I have the following data in a file:
11/01/04
252.37
286.42
34.05

11/02/04
268.19
307.22
39.03

11/03/04
300.27
314.35
14.08

I need the data to look like this:

11/01/04 11/02/04 11/03/04
252.37 268.19 300.27
286.42 307.22 314.35
34.05 39.03 14.08


The file grows daily by 4 entries.
Any help is appreciated!

Thanks,

-Joe
 
Code:
BEGIN { RS = "" }

4==NF {
  for (i=1; i<5; i++)
    a[i] = a[i] sprintf( "%9s", $i)
}

END {
  for (i=1; i<5; i++)
    print a[i]
}
 
A starting point:
awk '{a[NR%5]=a[NR%5]" "$0}END{for(i=1;i<5;++i)print substr(a,2)}' /path/to/input

Hope This Helps, PH.
Want to get great answers to your Tek-Tips questions?
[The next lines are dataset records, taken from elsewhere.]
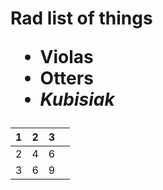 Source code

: <h1><strong> Rad list of things </strong>
</h>


* Violas
* Otters
* _Kubisiak_

| 1 | 2 | 3 |   |
|---|---|---|---|
| 2 | 4 | 6 |   |
| 3 | 6 | 9 |   |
Have a look at FAQ219-2884 or FAQ222-2244
 
Thanks futurelet,

your solution was exactly what I needed!

Thanks PHV,

Your solution worked as well!

Thanks to both of you for quick responses.

-Joe
 
futurelet,

I guess I don't know awk as well as I thought I did.

I tried to modify your code to work with my modified output and haven't been able to find the right answer.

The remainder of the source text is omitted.